Blue Box nous plonge au sein du lycée-collège Eimei, un établissement scolaire très investi sur le plan sportif. C'est là que Taiki Inomata, actuellement en première année de lycée, s'exerce avec application dans le club de badminton, où il n'est pas mauvais mais n'est pas non plus parmi les meilleurs. Sa principale motivation quotidienne, toutefois, est peut-être ailleurs: chaque jour, il se languit de croiser au gymnase l'élue de son coeur Chinatsu Kano, l'une des vedettes du club de basket, d'un an son aînée, et qu'il admire depuis la dernière année de collège à force de la voir venir s'entraîner passionnément encore plus tôt que lui. Dans l'immédiat, Taiki se montre bien incapable d'avouer ses sentiments à la jeune fille, et les seuls au courant sont ses deux amis Hina Chôno, mignonne membre du club de gymnastique qui aime bien taquiner notre héros tout en voulant jouer les entremetteuses et le soutenir, et le terre-à-terre Kyô Kasahara, compère de Taiki au badminton, qui préfère clairement lui dire que s'il veut conquérir Chinatsu il aura intérêt à aimer le challenge et à beaucoup s'accrocher au vu de sa popularité ! Alors, comment un garçon comme Taiki, moyen en badminton et n'ayant quasiment jamais osé parler beaucoup à Chinatsu, pourrait-il avoir une chance avec une fille qui a un an de plus que lui, qui brille de mille feux au basket et qui est admirée par un paquet de garçons ? C'est là que le destin va entrer en jeu, en lui apportant un étonnant coup de pouce...

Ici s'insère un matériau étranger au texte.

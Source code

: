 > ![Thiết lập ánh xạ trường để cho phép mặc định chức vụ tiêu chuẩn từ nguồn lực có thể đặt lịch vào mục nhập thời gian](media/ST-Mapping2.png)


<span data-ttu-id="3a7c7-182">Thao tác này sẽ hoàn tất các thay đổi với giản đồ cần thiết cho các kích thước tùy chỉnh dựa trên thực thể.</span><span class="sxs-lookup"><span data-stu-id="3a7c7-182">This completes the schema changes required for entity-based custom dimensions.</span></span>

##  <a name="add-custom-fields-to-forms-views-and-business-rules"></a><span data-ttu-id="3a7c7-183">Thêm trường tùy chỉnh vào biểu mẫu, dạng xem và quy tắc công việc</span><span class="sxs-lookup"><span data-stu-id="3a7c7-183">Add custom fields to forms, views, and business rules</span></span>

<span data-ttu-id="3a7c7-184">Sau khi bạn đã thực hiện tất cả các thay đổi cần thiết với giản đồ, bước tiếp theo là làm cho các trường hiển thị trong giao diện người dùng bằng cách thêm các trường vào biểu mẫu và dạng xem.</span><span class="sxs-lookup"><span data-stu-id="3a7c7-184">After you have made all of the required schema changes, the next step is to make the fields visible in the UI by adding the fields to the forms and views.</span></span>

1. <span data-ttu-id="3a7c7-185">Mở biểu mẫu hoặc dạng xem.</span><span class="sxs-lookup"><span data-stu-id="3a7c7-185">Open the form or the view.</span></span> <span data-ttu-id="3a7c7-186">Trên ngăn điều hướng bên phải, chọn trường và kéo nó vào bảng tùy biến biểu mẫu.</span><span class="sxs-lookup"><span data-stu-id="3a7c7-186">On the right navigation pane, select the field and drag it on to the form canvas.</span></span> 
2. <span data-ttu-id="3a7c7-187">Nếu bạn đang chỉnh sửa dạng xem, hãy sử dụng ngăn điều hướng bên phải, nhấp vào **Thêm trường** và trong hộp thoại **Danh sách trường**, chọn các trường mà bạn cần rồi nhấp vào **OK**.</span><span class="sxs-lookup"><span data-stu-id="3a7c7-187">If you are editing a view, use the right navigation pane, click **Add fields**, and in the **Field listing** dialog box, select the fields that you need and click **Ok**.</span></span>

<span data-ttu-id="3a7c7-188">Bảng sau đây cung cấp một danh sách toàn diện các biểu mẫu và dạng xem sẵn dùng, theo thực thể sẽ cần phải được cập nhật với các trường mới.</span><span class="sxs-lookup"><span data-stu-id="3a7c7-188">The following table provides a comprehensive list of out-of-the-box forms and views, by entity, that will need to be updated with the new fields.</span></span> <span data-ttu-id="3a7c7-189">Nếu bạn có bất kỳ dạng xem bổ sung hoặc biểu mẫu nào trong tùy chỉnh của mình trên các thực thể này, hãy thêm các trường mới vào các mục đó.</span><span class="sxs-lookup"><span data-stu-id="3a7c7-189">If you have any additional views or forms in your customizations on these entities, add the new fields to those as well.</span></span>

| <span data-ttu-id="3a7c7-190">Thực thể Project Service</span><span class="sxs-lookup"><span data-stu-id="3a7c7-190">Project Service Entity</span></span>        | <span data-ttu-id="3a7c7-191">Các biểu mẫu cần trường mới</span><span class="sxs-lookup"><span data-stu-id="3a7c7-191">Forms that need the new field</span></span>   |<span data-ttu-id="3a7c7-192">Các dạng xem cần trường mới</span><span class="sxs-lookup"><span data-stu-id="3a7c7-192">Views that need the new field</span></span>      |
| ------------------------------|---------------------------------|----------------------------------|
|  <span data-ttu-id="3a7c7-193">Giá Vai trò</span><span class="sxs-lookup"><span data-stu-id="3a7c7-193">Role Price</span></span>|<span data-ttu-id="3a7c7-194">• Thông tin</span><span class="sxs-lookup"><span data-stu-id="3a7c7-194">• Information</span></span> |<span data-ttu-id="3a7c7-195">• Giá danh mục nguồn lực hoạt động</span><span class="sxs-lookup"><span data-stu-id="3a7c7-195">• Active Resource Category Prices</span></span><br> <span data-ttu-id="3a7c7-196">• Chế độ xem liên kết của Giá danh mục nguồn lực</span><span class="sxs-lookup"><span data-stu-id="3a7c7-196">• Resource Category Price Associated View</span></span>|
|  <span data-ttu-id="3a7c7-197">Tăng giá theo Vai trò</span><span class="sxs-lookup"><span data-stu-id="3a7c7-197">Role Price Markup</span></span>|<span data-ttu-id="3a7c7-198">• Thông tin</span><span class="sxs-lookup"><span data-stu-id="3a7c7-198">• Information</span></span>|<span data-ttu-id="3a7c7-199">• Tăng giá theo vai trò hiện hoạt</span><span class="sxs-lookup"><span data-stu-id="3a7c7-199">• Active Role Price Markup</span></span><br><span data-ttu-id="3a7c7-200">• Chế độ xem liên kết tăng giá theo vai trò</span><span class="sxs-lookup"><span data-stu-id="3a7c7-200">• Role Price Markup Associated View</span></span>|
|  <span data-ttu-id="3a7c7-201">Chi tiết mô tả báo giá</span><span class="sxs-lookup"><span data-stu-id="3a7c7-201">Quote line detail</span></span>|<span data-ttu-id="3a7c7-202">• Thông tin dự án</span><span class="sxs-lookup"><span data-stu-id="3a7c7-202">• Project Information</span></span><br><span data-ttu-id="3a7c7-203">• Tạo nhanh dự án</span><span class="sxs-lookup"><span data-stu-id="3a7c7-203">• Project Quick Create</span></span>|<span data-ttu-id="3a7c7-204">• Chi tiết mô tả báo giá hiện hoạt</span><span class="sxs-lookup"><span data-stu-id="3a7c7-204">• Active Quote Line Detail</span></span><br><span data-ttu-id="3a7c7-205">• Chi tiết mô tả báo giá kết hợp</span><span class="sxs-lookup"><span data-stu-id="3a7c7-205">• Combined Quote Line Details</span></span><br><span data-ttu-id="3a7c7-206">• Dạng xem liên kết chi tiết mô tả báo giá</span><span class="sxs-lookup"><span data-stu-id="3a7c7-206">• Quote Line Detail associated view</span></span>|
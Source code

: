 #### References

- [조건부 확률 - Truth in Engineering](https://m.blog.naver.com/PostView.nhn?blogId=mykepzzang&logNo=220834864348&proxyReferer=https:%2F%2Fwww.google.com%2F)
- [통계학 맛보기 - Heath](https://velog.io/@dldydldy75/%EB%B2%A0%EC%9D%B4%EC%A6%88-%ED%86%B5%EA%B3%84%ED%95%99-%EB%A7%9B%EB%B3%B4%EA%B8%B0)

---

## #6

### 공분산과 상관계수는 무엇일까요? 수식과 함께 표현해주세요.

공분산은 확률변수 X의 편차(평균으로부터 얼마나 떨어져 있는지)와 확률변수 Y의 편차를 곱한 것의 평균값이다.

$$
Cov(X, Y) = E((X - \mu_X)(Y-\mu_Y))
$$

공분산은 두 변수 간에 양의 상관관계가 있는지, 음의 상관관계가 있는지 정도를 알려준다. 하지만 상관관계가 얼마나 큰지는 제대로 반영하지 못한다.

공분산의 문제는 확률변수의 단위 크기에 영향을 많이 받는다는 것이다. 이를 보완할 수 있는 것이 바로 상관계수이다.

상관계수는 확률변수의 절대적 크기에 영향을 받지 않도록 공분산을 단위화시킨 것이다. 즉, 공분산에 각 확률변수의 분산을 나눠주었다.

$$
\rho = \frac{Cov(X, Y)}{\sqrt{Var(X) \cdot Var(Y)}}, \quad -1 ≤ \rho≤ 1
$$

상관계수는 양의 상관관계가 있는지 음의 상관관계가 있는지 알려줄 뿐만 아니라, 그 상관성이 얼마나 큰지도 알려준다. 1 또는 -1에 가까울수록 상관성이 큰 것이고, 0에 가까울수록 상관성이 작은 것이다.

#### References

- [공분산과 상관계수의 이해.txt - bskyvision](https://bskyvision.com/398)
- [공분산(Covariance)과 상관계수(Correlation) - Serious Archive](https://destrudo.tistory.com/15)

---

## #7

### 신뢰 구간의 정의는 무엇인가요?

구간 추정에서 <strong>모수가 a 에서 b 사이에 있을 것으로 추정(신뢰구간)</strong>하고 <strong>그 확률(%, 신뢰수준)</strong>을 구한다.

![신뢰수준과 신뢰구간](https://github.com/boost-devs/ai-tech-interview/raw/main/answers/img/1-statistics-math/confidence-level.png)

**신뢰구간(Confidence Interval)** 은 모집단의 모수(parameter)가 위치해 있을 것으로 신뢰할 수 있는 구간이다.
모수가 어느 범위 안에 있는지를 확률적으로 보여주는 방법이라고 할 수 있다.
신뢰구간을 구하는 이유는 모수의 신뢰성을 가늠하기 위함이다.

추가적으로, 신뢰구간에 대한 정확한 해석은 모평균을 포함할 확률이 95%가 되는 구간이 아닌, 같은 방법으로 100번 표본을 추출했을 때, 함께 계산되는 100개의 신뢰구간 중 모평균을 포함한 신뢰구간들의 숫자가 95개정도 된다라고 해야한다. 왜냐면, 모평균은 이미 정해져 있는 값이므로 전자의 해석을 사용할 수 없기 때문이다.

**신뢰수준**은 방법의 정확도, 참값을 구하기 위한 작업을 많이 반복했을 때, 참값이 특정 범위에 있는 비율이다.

Autant évacuer immédiatement la seule éventuelle petite limite qui pourrait agacer légèrement un lectorat habitué à ce genre de chose: le fameux petit coup de pouce du destin, dont la nature est un poncif déjà exploité de nombreuses fois dans le registre de la tranche de vie romantique. Mais il ne s'agit que d'un détail ne gâchant pas les qualités d'un début de série vraiment emballant et bien mené, en particulier grâce à ce que dégagent ses principaux personnages. Les premiers petits rebondissements, suite au coup du destin, sont très honnêtement menés et ont le mérite de ne pas prendre trop de place: le besoin de s'adapter à cette nouvelle situation aussi bien à la maison qu'au lycée, ainsi que les premiers petits quiproquos léger sur le plan sentimental, sont efficacement dosés, ne sont pas trop appuyés, voire se résolvent assez vite et bien, de façon naturelle. Quand d'autres tranches de vie de ce type tendent à surjouer sur les quiproquos et situations compliquées, ici ces éléments ne sont qu'une petite part du récit parmi d'autres choses. Et, mieux encore, ils contribuent à faire évoluer les personnages dans leur détermination et leur passion.
Car la détermination et la passion sont sans doute parmi les maîtres mots de ce début de série. Sous les observations de leur entourage à commencer par la chipie Hina et le calme Kyô, Chinatsu et Taiki se révèlent, peu à peu, comme des protagonistes toujours plus attachants et rafraichissants. La jeune fille séduit sans difficulté par sa spontanéité et par sa passion communicative pour le basket, où elle se donne en permanence à fond avec l'espoir de se qualifier un jour pour le tournoi inter-lycées: ce rêve est tout pour elle actuellement, si bien qu'elle dit elle-même qu'elle n'aurait absolument pas le temps de se consacrer à une vie amoureuse, car sa vie sportive compte le plus. Et face à elle, Taiki montre de bien belles choses: bien qu'il ait parfois tendance à foncer sans réfléchir pour certaines choses, il respecte l'élue de son coeur, ne veut pas se montrer déplacé (c'est aussi pour ça qu'il ne se déclare pas pour l'instant, pour ne pas la tourmenter alors qu'elle se donne à fond dans sa passion), veut également être digne d'elle... Et à partir du moment où ces deux-là ont l'occasion de mieux discuter ensemble et de partager leurs rêves, il y a vraiment de bonnes ondes qui passent, Taiki s'affirmant même dans un désir de surpasser ses lacunes et d'avoir plus confiance en lui afin de progresser en badminton. Au-delà des considérations sentimentales, ces deux-là veulent se soutenir mutuellement et s'entraîner de plus belle dans leur domaine respectif, pour atteindre leur rêve respectif de se qualifier pour le tournoi inter-lycées.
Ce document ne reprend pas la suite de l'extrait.